Ayer me aconsejó mi amigo Antonio Campos que es bueno permitir que el pájaro de la tristeza revolotee sobre mi cabeza, pero que no puedo dejar que anide en ella. Le acepté el consejo y lo comparto hoy con vosotros.
Un mundo dominado por las redes sociales donde florece el postureo peor maquillado, la proyección más inverosímil de una historia feliz, las fotos impostadas que simulan un viaje de ensueño a un lugar idílico o el primer plano de un plato en un restaurante caro que, posiblemente, se haya comido en soledad, está eclipsando algo tan natural y tan auténtico como las emociones.

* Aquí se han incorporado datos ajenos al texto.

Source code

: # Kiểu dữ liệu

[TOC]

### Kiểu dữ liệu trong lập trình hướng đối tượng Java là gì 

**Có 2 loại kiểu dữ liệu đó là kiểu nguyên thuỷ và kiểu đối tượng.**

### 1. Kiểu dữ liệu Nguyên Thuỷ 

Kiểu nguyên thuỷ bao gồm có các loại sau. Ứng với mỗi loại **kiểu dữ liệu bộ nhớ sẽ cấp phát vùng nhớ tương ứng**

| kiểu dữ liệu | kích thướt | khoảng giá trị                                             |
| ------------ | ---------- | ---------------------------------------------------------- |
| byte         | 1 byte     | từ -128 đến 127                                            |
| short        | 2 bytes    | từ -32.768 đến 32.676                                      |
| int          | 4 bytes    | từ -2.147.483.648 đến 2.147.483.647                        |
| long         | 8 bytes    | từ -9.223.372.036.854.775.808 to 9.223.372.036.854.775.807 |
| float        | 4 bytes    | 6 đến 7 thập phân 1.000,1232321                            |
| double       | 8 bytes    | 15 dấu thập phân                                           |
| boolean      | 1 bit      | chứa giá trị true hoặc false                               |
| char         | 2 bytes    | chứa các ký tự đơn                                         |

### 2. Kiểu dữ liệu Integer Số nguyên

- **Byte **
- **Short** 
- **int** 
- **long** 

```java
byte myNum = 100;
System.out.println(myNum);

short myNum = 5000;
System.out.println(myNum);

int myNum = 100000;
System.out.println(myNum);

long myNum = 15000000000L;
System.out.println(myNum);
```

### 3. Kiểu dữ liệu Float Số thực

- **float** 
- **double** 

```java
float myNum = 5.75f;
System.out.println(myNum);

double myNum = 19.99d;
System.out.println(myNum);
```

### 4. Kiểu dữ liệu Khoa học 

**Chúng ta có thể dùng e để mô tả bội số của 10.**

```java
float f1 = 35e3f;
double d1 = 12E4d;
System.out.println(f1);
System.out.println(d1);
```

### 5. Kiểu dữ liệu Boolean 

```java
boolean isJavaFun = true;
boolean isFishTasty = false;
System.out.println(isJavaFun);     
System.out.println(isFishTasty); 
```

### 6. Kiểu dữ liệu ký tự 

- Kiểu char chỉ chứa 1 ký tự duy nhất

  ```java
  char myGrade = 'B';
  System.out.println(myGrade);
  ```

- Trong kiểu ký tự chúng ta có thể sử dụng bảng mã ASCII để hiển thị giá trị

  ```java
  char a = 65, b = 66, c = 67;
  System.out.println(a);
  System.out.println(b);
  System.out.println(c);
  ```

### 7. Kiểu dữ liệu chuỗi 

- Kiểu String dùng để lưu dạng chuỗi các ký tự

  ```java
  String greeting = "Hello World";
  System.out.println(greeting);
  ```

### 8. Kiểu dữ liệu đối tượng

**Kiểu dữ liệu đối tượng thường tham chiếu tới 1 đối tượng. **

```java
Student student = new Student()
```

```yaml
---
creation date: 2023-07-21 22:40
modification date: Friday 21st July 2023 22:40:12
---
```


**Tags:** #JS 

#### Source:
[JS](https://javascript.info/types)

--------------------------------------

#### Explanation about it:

Y si estás triste, no pasa nada. No pasa nada si duele el pensamiento o si lastima la ausencia. No pasa nada. Nada pasa si el puñal de la melancolía atraviesa tu garganta y el nudo que se genera te impide tragar. No, no pasa nada si se desgarra tu alma por la partida de un pilar. La despedida definitiva, la última, la del punto y final. No pasa nada si la miramos de frente y la sabemos gestionar.
Toca abrir una ventana a la esperanza, al deseo de volver a sentirte en forma de luz, a saber encontrarte guiando nuevamente mis pasos, a buscarte en la memoria de mi corazón, de donde nunca te fuiste. Toca recomponerse tras el tsunami, sobreponerse al golpe, recuperarse del embiste y continuar caminando.
Toca ser optimista. Volver a volar. Continuar el viaje. Avanzar.
Es hora de hacer balance, de inventariar los valores que impregnaste en mi adn, de sacar brillo a mi apellido, de dignificar mis raíces y de estar a la altura. Es hora de quererte como siempre y para siempre.